ひきぎわ

世にも奇妙な物語’24夏の特別編」の感想を。「世にも」の感想だけは死んでもやめんじゃねーぞと誰にも言われてないけど勝手にやります。

 

追憶の洋館

若村麻由美主演。気づいたら謎の洋館にいた主人公。自分のことは知られているが、主人公からは誰か分からない数名の人物が洋館にいる。何を聞いても「自分で思い出さなければ意味がない」と言われ教えてくれない。生活を送るなかで断片的に色々なことを思い出す主人公。最終的にそこにいた人物たちは「自分が殺した人間」であることに気づく。しかし本当は主人公が「作品の中で殺した登場人物」であり、主人公自身スランプに陥って出かけた先で事故で無くなっていた。遺作となった作品では前述のやりとりが記されており、その作品が編集部に送られたメールの時間は、死亡推定時刻よりも後だった。

 

んまあ、やりたいことは分かるし、しっかり練られた作品ではあるんだけど、なんだかあまり面白くはなかったんですよね。しっかり練られたものがしっかり面白いわけではないというこのジレンマはどう形容したらいいんですかね。自分が歳食っただけなのかね。

 

 

友引村

原菜乃華主演。仲の良い3人組の男女だったが、自殺をしてしまった友人の葬儀に出かけた主人公(原)。いかにも怪しい雰囲気の村に訪れ、ただごとではない雰囲気に気づく。火葬の際に故人の友人の名前を書いた人形を入れると、その友人が一緒に死後の世界に連れていかれるという風習。さらには死んだ人間と連れていかれた友人は入れ替わるということが起きていた。

 

かなり大雑把にストーリーを書いてしまったが、なんか真面目に書くほどのもんじゃなかった。ちょっと陳腐で長い。まあかわいい女の子にストレートのホラーやらせるのは正しいんだけど、さすがに「本当になかった怖い話」すぎる。

 

 

人類の宝

高杉真宙主演。グラフィティアートの才能がある主人公(高杉)は、ある日いつものようにグラフィティアートを書いていると、謎の男(新納慎也)に保護される。
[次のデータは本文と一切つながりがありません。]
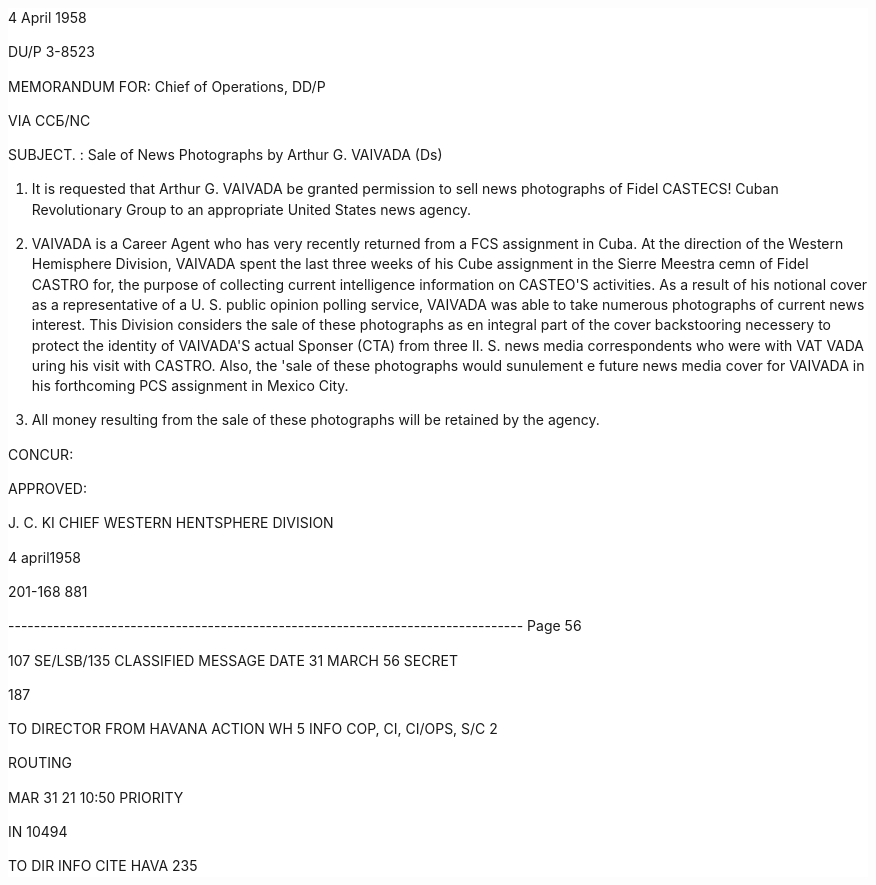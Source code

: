 4 April 1958

DU/P 3-8523

MEMORANDUM FOR: Chief of Operations, DD/P

VIA ССБ/NC

SUBJECT. : Sale of News Photographs by Arthur G. VAIVADA (Ds)

1. It is requested that Arthur G. VAIVADA be granted permission to sell news photographs of Fidel CASTECS! Cuban Revolutionary Group to an appropriate United States news agency.

2. VAIVADA is a Career Agent who has very recently returned from a FCS assignment in Cuba. At the direction of the Western Hemisphere Division, VAIVADA spent the last three weeks of his Cube assignment in the Sierre Meestra cemn of Fidel CASTRO for, the purpose of collecting current intelligence information on CASTEO'S activities. As a result of his notional cover as a representative of a U. S. public opinion polling service, VAIVADA was able to take numerous photographs of current news interest. This Division considers the sale of these photographs as en integral part of the cover backstooring necessery to protect the identity of VAIVADA'S actual Sponser (CTA) from three II. S. news media correspondents who were with VAT VADA uring his visit with CASTRO. Also, the 'sale of these photographs would sunulement e future news media cover for VAIVADA in his forthcoming PCS assignment in Mexico City.

3. All money resulting from the sale of these photographs will be retained by the agency.

CONCUR:

APPROVED:

J. C. KI
CHIEF
WESTERN HENTSPHERE DIVISION

4 april1958

201-168 881


-------------------------------------------------------------------------------- Page 56

107 SE/LSB/135
CLASSIFIED MESSAGE
DATE 31 MARCH 56
SECRET

187

TO DIRECTOR
FROM HAVANA
ACTION WH 5
INFO COP, CI, CI/OPS, S/C 2

ROUTING

MAR 31 21 10:50
PRIORITY

IN 10494

TO DIR INFO CITE HAVA 235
文化財は正しく保護されなければいけないとされ、軟禁されてしまう。脱出を試みたものの敵対していた組織に無理やり作品を強要され命の危険を感じた主人公は、再び保護される道を選ぶ。しかし作品の影響力が強くなりすぎて、他の文化財の価値を脅かすまでにカリスマ性を帯びた主人公は、保護団体によってコールドスリープされることで「保護」されてしまう。

 

今回の一本を敢えて選ぶとしたらこれかなあ。前半は割と面白いコメディの雰囲気があったんだけど、割とシリアスよりに振り切って、最後はいかにも「世にも」な話に着地した。今回はここまでの3本がオリジナル脚本で最後だけ原作あり。原作なくてもこれだけできるんだから、日テレみたいなことにしないためには、こういう「脚本家の体力づくり」も必要だよねえ。

 

 

週刊 元恋人を作る

高橋ひかる主演。起業セミナーの講師に振られたが、忘れることのできない大学生の主人公(高橋)。そこで目にしたのが「週刊 元恋人を作る」という毎週パーツが届くタイプの雑誌。元恋人を再現するためにバイトに明け暮れ購入費を稼ぎ、上半身完成までこぎつける。そんな中バイト途中で元恋人を目撃。幻想が出来上がった元恋人はよく見たらそれほどかっこよくもなく、そして胡散臭かった。一気に醒めた主人公は、その上半身を友人に見せてライトアップすることで忘れる。一方元恋人のほうは、主人公を作ろうとしていた。

 

これもとっかかりまではとても面白く、オチが尻すぼみ。最終的には「世にも」の常套手段「自分も」パターンでお茶を濁されてしまった。なんかもっとうまく転がせそうな気もしたんだけど。

 

 

うーん、全体的に小粒。そういう時もある。ホラーも感動も王道ではあるが、コメディもナンセンスも欲してしまう。これは自分の好みの問題でしかないのだけど、30年も見ていればそうなる。仕方ない。

 

あとタモリ後継者問題は早めに片づけておいたほうがいいのかも、と少しだけ思った。個人的には「タモリのいない世にも奇妙な物語は考えられない」の理由で、「世にも」ごと幕引きしてもいいような気はしているんだけど、何かと理由つけてやっちゃうのが今のフジ。去年「あのちゃんでいいや」って書いたけど、いや幕引きだなやっぱり。

 

あと頼むからオープニングとエンディングはちゃんと流してくれないかなあ。「世にも」に余韻は絶対必要なのよ。すぐ「向上委員会」の予告入るのは興醒めもいいところなんだ、ってことを2024年に言わなきゃいかんのか自分は。苦しい。また秋かな。